"""

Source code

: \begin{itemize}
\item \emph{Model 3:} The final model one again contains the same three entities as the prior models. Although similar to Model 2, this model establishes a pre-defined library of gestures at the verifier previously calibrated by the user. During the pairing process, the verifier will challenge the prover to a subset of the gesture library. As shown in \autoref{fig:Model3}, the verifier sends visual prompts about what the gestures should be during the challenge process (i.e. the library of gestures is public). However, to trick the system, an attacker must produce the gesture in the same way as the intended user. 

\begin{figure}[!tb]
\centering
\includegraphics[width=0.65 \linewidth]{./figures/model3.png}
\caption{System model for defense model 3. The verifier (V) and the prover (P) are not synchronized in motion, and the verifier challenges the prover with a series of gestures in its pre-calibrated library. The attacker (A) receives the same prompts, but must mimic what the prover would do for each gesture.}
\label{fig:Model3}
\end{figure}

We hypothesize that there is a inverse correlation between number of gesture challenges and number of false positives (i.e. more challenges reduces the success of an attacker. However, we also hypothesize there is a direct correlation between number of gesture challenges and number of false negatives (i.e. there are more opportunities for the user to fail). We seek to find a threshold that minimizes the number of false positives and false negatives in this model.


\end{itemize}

"""

TASK DIRECTIONS:
For each line in the entries that contains the string "calibrated", make a copy.

OUTPUT FOR THIS TASK:
\item \emph{Model 3:} The final model one again contains the same three entities as the prior models. Although similar to Model 2, this model establishes a pre-defined library of gestures at the verifier previously calibrated by the user. During the pairing process, the verifier will challenge the prover to a subset of the gesture library. As shown in \autoref{fig:Model3}, the verifier sends visual prompts about what the gestures should be during the challenge process (i.e. the library of gestures is public). However, to trick the system, an attacker must produce the gesture in the same way as the intended user. 
\caption{System model for defense model 3. The verifier (V) and the prover (P) are not synchronized in motion, and the verifier challenges the prover with a series of gestures in its pre-calibrated library. The attacker (A) receives the same prompts, but must mimic what the prover would do for each gesture.}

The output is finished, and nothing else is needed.